Perhaps even more impressive, Shon enjoyed a 14-shot difference from Round 1 to Round 2. She had four holes left to finish in Round 1 after weather forced play to resume Friday morning. Playing her last hole at 8 over for the round, Shon somehow knocked in a 90-foot putt for eagle to finish with a 6-over 77 -- the first of two eagles she would make on that hole Friday -- to sneak into the top 25 and easily make the cut.

How the heck did she do it?

"I just didn't carry myself the way I want to present myself yesterday," Shon said. "I got mad at my caddie. It was not his fault.
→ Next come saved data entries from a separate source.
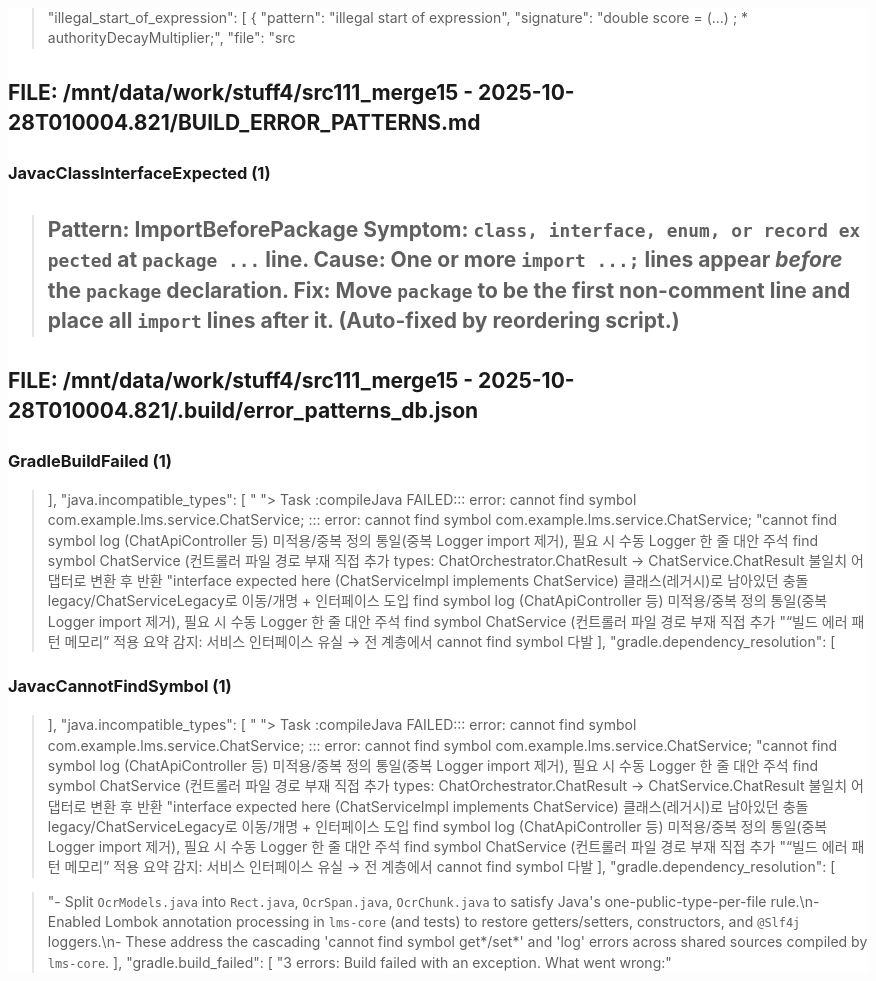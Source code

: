 > "illegal_start_of_expression": [ { "pattern": "illegal start of expression", "signature": "double score = (...) ; * authorityDecayMultiplier;", "file": "src<path>

## FILE: /mnt/data/work/stuff4/src111_merge15 - 2025-10-28T010004.821/BUILD_ERROR_PATTERNS.md

### JavacClassInterfaceExpected (1)

> ## Pattern: ImportBeforePackage Symptom: `class, interface, enum, or record expected` at `package ...` line. Cause: One or more `import ...;` lines appear *before* the `package` declaration. Fix: Move `package` to be the first non-comment line and place all `import` lines after it. (Auto-fixed by reordering script.)

## FILE: /mnt/data/work/stuff4/src111_merge15 - 2025-10-28T010004.821/.build/error_patterns_db.json

### GradleBuildFailed (1)

> ], "java.incompatible_types": [ " \"> Task :compileJava FAILED<path>:<path>:<n>: error: cannot find symbol<path> com.example.lms.service.ChatService;<path> <path>:<path>:<n>: error: cannot find symbol<path> com.example.lms.service.ChatService;<path> \"cannot find symbol log (ChatApiController 등)<path> 미적용/중복 정의<path> 통일(중복 Logger import 제거), 필요 시 수동 Logger 한 줄 대안 주석<path> find symbol ChatService (컨트롤러<path> 파일 경로 부재<path> 직접 추가<path> types: ChatOrchestrator.ChatResult -> ChatService.ChatResult<path> 불일치<path> 어댑터로 변환 후 반환<path> \"interface expected here (ChatServiceImpl implements ChatService)<path> 클래스(레거시)로 남아있던 충돌<path> legacy/ChatServiceLegacy로 이동/개명 + 인터페이스 도입<path> find symbol log (ChatApiController 등)<path> 미적용/중복 정의<path> 통일(중복 Logger import 제거), 필요 시 수동 Logger 한 줄 대안 주석<path> find symbol ChatService (컨트롤러<path> 파일 경로 부재<path> 직접 추가<path> \"“빌드 에러 패턴 메모리” 적용 요약<path> 감지: 서비스 인터페이스 유실 → 전 계층에서 cannot find symbol 다발<path> ], "gradle.dependency_resolution": [

### JavacCannotFindSymbol (1)

> ], "java.incompatible_types": [ " \"> Task :compileJava FAILED<path>:<path>:<n>: error: cannot find symbol<path> com.example.lms.service.ChatService;<path> <path>:<path>:<n>: error: cannot find symbol<path> com.example.lms.service.ChatService;<path> \"cannot find symbol log (ChatApiController 등)<path> 미적용/중복 정의<path> 통일(중복 Logger import 제거), 필요 시 수동 Logger 한 줄 대안 주석<path> find symbol ChatService (컨트롤러<path> 파일 경로 부재<path> 직접 추가<path> types: ChatOrchestrator.ChatResult -> ChatService.ChatResult<path> 불일치<path> 어댑터로 변환 후 반환<path> \"interface expected here (ChatServiceImpl implements ChatService)<path> 클래스(레거시)로 남아있던 충돌<path> legacy/ChatServiceLegacy로 이동/개명 + 인터페이스 도입<path> find symbol log (ChatApiController 등)<path> 미적용/중복 정의<path> 통일(중복 Logger import 제거), 필요 시 수동 Logger 한 줄 대안 주석<path> find symbol ChatService (컨트롤러<path> 파일 경로 부재<path> 직접 추가<path> \"“빌드 에러 패턴 메모리” 적용 요약<path> 감지: 서비스 인터페이스 유실 → 전 계층에서 cannot find symbol 다발<path> ], "gradle.dependency_resolution": [

> "- Split `OcrModels.java` into `Rect.java`, `OcrSpan.java`, `OcrChunk.java` to satisfy Java's one-public-type-per-file rule.\n- Enabled Lombok annotation processing in `lms-core` (and tests) to restore getters/setters, constructors, and `@Slf4j` loggers.\n- These address the cascading 'cannot find symbol get*/set*' and 'log' errors across shared sources compiled by `lms-core`.<path> ], "gradle.build_failed": [ "3 errors<path>: Build failed with an exception.<path> What went wrong:"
I got mad at all sorts of stuff and the fault was all mine... I talked to my best friend last night and he asked me to make a promise that even if I got frustrated today to not show it.

"I made some really great up and downs early in my round prior to that eagle and so I have my best friend to thank for that," Shon added.

That eagle early Friday morning -- which Shon described as "pure luck" -- was just the start of the fireworks yet to come for Shon.

Taking an aggressive "go for broke" approach on virtually every hole, playing the back side first in Round 2, made birdies at Nos. 14 and 15 before holing a big swinging, 36-foot, right-to-left eagle putt at No. 18 (126 feet in two putts on that hole Friday).

The front nine -- her back nine -- was just as impressive. Shon birdied holes 1, 2, 4 and 8 before a par at 9 to make the record-tying score official.

Friday's 63 was an amazing 9.78 strokes better than the 25-year-old's scoring average this season. Again... at a major.

Will she take the same aggressive approach over the final two days?

"I think it all depends on the conditions," she said. "We had some rain overnight and the wind had died down. That allowed me to do what I did today. But if the conditions were like yesterday when I started the round, I don't think I could have fired at those pins."